Q&A: SmartStream on the Importance of Intraday Liquidity

In 2013, the Basel Committee released its Monitoring Tools for Intraday Liquidity Management. Reporting on a monthly basis could come as early as 1 January 2015, to coincide with the Basel III Liquidity Coverage Ratio, and banks need to be ready. gtnews spoke with Nick Noble, product manager for financial software provider SmartStream, which has been helping banks prepare for the inevitable intraday liquidity requirements.

Q (gtnews): Given the significance of intraday liquidity risk, why is it only now gaining attention?

A (Nick Noble): The financial crisis and collapse of Lehman Brothers where a stark reminder of the consequences of mismanaging intraday liquidity risk. Although banks have always sought to get a better handle on their intraday liquidity risk, the drivers of late have been regulatory. They now have the opportunity to implement better monitoring and controls because the regulation is targeted at addressing this risk, which is currently not being managed as well as it could be.

In 2013, the Basel Committee introduced its Monitoring Tools for Intraday Liquidity Management, which aim to help national banking supervisors better monitor internationally active banks’ management of intraday liquidity risk. Can you talk a bit about the tools? Which ones pertain to which banks?

They’ve basically come up with seven tools that will help the banking regulators gain visibility and understanding about the management of intraday liquidity within their jurisdictions. Those tools are combined to establish a reporting framework for banks based on three different perspectives of participation in the cash settlements process.
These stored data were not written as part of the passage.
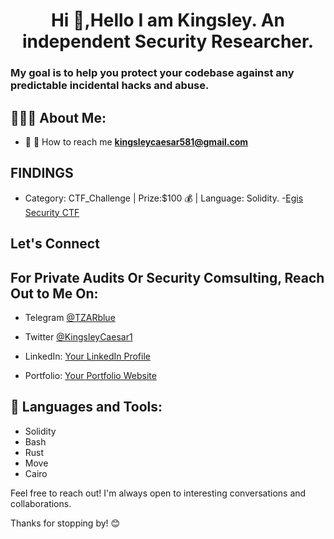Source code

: <h1 align="center">Hi 👋,Hello I am Kingsley. An independent Security Researcher.</h1>


### My goal is to help you protect your codebase against any predictable incidental hacks and abuse.

## 👨🏻‍💻 About Me: 

- 📧 📧 How to reach me **kingsleycaesar581@gmail.com**

## FINDINGS

- Category: CTF_Challenge | Prize:$100 💰 | Language: Solidity.
-[Egis Security CTF](https://github.com/Egis-Security/CTF_Challenge/issues/29)

## Let's Connect

## For Private Audits Or Security Comsulting, Reach Out to Me On:

- Telegram [@TZARblue](https://t.me/TZARblue)
- Twitter [@KingsleyCaesar1](x.com/KinsgleyCaesar1)

- LinkedIn: [Your LinkedIn Profile](www.linkedin.com/in/chidubem-rubeluchukwuisi-b78599156)
- Portfolio: [Your Portfolio Website](https://github.com/Chidubemkingsley/audit-portfolio/blob/main/README.md)


## 🧰 Languages and Tools:

- Solidity
- Bash
- Rust
- Move
- Cairo

Feel free to reach out! I'm always open to interesting conversations and collaborations.

Thanks for stopping by! 😊


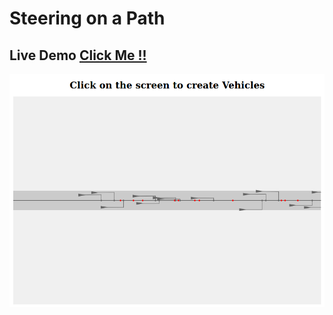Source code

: # Steering on a Path

## Live Demo [Click Me !!](https://thenirmalkc.github.io/steering-on-a-path/)

![Steering on a Path](screenshots/steering-on-path.png)
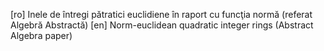 [ro] Inele de întregi pătratici euclidiene în raport cu funcţia normă (referat Algebră Abstractă)
[en] Norm-euclidean quadratic integer rings (Abstract Algebra paper)
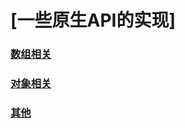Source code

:# [一些原生API的实现]

### [数组相关](https://github.com/chun1hao/MyBlog/blob/master/API/array.js)
### [对象相关](https://github.com/chun1hao/MyBlog/blob/master/API/object.js)
### [其他](https://github.com/chun1hao/MyBlog/blob/master/API/other.js)

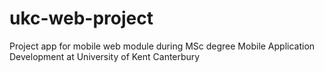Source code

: # ukc-web-project
Project app for mobile web module during MSc degree Mobile Application Development at University of Kent Canterbury
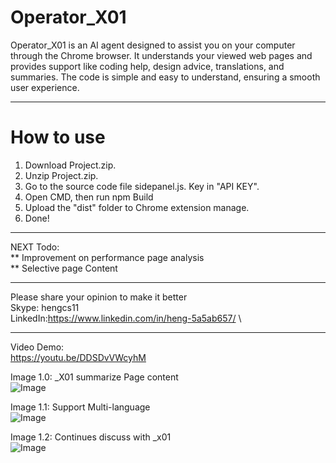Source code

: # Operator_X01
Operator_X01 is an AI agent designed to assist you on your computer through the Chrome browser. It understands your viewed web pages and provides support like coding help, design advice, translations, and summaries. The code is simple and easy to understand, ensuring a smooth user experience.

------------------------------------------------------------------------------------------------------------------------------------------------
# How to use
1. Download Project.zip.
2. Unzip Project.zip.
3. Go to the source code file sidepanel.js. Key in "API KEY".
4. Open CMD, then run npm Build
5. Upload the "dist" folder to Chrome extension manage.
6. Done!

------------------------------------------------------------------------------------------------------------------------------------------------
NEXT Todo:\
** Improvement on performance page analysis\
** Selective page Content

---------------------------------------------------------------------------------------------------------------------------------------------------
Please share your opinion to make it better\
Skype: hengcs11\
LinkedIn:https://www.linkedin.com/in/heng-5a5ab657/ \


-------------------------------------------------------------------------------------------------------------------------------------------------
Video Demo:\
https://youtu.be/DDSDvVWcyhM

Image 1.0: _X01 summarize Page content\
![Image](https://github.com/user-attachments/assets/3d617980-676a-41b3-8488-9e639b338768)



Image 1.1: Support Multi-language\
![Image](https://github.com/user-attachments/assets/17e4727e-945c-48ff-bb21-1ff040bcec14)



Image 1.2: Continues discuss with _x01 \
![Image](https://github.com/user-attachments/assets/f7bbae24-9d73-4c70-aa45-4fc2a58bcd98)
Four of the tools are applicable to all reporting banks:

  • Daily maximum intraday liquidity usage
  • Available intraday liquidity at the start of the business day
  • Total payments and
  • Time-specific obligations.

There are two tools that are applicable to banks that provide correspondent banking services to other financial institutions:

  • Value of payments made on behalf of correspondent banking customers and
  • Intraday credit lines extended to customers.

Lastly, there is one tool that’s just specifically designed for banks that are direct participants in the payment systems within their local markets: intraday throughput.

So it’s a mix of different tools depending on what settlement accounts are used or correspondent banking services are provided.

How do you see the tools impacting correspondent banking relationships?

There is pressure on the correspondent banks to supply accurate and consistent information related to cash settlement whether via SWIFT messaging or other agreed protocols.

There are also dynamics that will change in the relationships and the business services they provide. The cost and the use of intraday liquidity will be under increased scrutiny as a consequence of its increased visibility. People are getting more visibility on what intraday liquidity is being used, with which correspondents, and what intraday liquidity is being offered and consumed by counterparties in the market. As banks gain more visibility into how they’re using and offering intraday liquidity, it could very easily lead to some changes in the business practices of how the participants interact with each other.   

How much do you see this enhanced visibility into banks’ intraday liquidity risks benefiting their large corporate clients?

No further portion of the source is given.